### Data listing

▼

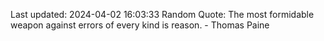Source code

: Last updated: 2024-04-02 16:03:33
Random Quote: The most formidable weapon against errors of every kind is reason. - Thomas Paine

▲
▼

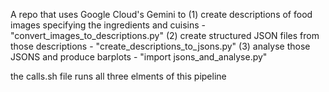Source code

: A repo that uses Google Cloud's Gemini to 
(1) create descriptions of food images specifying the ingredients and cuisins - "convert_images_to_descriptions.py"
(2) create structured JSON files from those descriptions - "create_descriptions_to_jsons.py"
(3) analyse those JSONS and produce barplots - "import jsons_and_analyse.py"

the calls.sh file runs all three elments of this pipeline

▲
▼

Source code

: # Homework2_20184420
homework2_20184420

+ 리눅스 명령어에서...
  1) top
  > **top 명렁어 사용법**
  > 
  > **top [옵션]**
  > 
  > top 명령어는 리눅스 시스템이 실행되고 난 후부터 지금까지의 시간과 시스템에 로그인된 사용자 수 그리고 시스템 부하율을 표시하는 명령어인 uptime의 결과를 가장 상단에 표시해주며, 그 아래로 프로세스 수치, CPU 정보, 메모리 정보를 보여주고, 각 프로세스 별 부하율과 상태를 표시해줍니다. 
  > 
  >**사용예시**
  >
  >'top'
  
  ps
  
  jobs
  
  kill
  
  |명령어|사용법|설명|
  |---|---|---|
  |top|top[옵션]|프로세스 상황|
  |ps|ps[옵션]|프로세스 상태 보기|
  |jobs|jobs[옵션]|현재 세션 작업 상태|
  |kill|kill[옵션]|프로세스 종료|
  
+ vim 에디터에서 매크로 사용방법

▲

### Task goal
Scan the records above. Return every line with "프로세스" in it.

### Output
  > top 명령어는 리눅스 시스템이 실행되고 난 후부터 지금까지의 시간과 시스템에 로그인된 사용자 수 그리고 시스템 부하율을 표시하는 명령어인 uptime의 결과를 가장 상단에 표시해주며, 그 아래로 프로세스 수치, CPU 정보, 메모리 정보를 보여주고, 각 프로세스 별 부하율과 상태를 표시해줍니다. 
  |top|top[옵션]|프로세스 상황|
  |ps|ps[옵션]|프로세스 상태 보기|
  |kill|kill[옵션]|프로세스 종료|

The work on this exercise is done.